Once you have received a fully-executed copy of your purchase contract, you will have ten business days to submit a "Board Package" to the co-op's managing agent. If the transaction is “subject to financing”, the Board Package will have to be submitted three business days after the loan commitment letter is issued by your bank. The Board Package consists of a standard form of purchase application which most Boards use to collect basic information about your business and personal life (and that of your spouse); authorization for a credit check; various disclosures about the co-op (for example, the Board Package might contain a notice that a purchaser will be required to replace the windows in his or her apartment or pay an upcoming assessment); a financial statement (usually consisting of a balance sheet and income statement) to be filled out by the purchaser; a request for business and personal references; a request for an application fee; a lead-based paint disclosure if the building was constructed before 1978; and various other documents or Board requirements. In most cases, the real estate broker that helped you find the apartment will help you put together your Board Package. The broker will review all the information, and in many cases, will make suggestions to help you present your information in the best light. The process can border on the absurd and can be unbearably time consuming, but there's no way to avoid the approval process unless you buy an apartment in a condominium (that being said, condos have extensive Board Packages as well, but no real rejections rights). Take the process seriously and try to put together the best presentation that you can. It will be reviewed by all of the Board members and will be used to determine whether the Board will schedule an interview with you. Boards have the power to turn down a prospective purchaser without an interview if they don't like the Board Package. It's serious business. A bunch of strangers sitting around a dining room table, looking over your purchase application, can make your life miserable.
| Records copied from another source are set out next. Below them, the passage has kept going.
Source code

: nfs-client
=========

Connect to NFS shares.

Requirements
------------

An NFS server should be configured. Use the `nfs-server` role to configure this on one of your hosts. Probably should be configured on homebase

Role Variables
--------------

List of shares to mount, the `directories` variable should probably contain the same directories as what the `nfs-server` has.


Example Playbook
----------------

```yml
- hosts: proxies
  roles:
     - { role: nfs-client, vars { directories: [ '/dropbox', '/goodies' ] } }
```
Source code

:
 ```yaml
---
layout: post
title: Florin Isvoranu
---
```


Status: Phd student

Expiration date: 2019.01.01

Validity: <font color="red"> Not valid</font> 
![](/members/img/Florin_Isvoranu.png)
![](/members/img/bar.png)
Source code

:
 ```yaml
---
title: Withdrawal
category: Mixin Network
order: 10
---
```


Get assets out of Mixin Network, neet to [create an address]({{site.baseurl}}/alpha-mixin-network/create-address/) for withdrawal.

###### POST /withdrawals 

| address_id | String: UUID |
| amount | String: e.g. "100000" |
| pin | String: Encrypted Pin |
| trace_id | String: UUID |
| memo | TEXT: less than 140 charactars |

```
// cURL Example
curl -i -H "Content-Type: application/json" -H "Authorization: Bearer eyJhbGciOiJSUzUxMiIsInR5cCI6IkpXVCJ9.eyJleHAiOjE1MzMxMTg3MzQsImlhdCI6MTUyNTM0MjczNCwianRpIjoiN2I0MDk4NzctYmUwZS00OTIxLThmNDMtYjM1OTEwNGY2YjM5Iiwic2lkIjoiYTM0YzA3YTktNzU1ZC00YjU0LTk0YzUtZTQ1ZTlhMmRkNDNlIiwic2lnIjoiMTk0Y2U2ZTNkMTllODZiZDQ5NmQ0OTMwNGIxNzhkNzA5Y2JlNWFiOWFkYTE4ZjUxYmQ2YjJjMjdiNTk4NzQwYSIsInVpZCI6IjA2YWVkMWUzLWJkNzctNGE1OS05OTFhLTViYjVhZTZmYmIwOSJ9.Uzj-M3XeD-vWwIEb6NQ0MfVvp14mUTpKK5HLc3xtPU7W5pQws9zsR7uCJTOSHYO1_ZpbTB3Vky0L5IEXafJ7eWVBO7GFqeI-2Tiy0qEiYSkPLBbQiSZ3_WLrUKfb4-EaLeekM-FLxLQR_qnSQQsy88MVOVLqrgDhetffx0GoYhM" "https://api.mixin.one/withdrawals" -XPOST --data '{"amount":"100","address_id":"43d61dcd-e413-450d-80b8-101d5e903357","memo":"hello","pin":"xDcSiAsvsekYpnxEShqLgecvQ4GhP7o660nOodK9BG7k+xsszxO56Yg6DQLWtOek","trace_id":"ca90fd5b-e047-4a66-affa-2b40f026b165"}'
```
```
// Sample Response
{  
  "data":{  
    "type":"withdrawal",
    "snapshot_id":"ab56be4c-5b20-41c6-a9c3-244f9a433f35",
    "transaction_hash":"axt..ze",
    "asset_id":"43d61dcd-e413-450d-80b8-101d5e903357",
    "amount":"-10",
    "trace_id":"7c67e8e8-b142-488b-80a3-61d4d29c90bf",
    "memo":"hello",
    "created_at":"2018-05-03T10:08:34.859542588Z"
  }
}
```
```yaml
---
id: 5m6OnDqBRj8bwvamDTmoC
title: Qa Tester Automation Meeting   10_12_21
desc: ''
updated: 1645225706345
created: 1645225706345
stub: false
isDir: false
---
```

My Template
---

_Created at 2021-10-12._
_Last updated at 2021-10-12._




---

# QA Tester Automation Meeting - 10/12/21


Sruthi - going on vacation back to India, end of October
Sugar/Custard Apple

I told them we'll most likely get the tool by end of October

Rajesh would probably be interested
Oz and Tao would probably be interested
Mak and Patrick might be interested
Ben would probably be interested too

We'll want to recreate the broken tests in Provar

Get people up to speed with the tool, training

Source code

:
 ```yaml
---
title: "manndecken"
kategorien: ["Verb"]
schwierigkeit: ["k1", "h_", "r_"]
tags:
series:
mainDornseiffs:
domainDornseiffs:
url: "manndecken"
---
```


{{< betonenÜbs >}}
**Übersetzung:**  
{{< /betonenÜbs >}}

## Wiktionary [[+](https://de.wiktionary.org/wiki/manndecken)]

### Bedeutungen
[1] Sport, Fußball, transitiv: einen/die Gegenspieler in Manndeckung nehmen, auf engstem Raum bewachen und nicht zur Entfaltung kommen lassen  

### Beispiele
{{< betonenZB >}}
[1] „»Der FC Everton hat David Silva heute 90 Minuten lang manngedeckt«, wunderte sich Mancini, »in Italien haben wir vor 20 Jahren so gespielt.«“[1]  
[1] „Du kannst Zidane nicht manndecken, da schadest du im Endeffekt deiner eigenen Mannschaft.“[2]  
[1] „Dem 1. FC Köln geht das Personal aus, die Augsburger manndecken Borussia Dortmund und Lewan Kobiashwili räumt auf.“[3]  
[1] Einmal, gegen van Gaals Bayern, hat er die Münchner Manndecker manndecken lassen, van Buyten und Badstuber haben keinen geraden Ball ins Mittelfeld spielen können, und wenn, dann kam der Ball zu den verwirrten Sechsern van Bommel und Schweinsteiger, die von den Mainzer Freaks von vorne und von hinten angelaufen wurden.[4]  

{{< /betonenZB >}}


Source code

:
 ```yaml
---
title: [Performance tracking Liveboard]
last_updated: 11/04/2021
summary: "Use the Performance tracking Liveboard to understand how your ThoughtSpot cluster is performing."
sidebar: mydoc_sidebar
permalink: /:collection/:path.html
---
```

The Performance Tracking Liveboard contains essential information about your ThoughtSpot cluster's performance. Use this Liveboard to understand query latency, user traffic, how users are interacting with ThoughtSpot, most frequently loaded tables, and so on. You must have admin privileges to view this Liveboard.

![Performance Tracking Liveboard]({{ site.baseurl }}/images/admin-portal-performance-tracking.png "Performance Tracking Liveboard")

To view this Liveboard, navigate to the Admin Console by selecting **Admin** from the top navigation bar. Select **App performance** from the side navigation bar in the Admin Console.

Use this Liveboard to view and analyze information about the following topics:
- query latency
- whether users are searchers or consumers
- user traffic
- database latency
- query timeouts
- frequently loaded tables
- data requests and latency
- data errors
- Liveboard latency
Listen to what your broker suggests and do what's asked of you...within reason. To avoid a world of grief, remember:
Don't Misstate Your Financial Condition
It’s life, there will always be a fudge factor in business and personal matters. Presenting yourself in the best light is expected and appropriate. Nevertheless, if you overstate your assets or income, there is a always a possibility that the managing agent's representative or one of the bean counters on the co-op Board (and there is always at least one) will figure out how you’re cooking the books. When that happens, you will not only run the risk of getting turned down by the co-op Board, but you will also run the risk of losing your contract deposit by submitting a Board Package in bad faith (that is, lying about your financial condition). Your best line of defense is to question your real estate broker thoroughly about the financial requirements for the co-op you're interested in. If the building requires a liquid net worth equal to twice the purchase price and you only have a liquid net worth equal to one and a half times the purchase price (sort of), you're probably looking at the wrong building. In most cases, the broker will give you the third degree to determine which properties should be shown to you based upon your financial condition. It's one of those rare situations where you should be completely honest about your financial condition with a complete stranger. Most of us wouldn't tell a close friend what our real numbers are, but with co-op purchases, you have no choice. Let the broker know what your situation is and never try to outsmart the Board with creative accounting. I As I have seen over and over, it just won't work.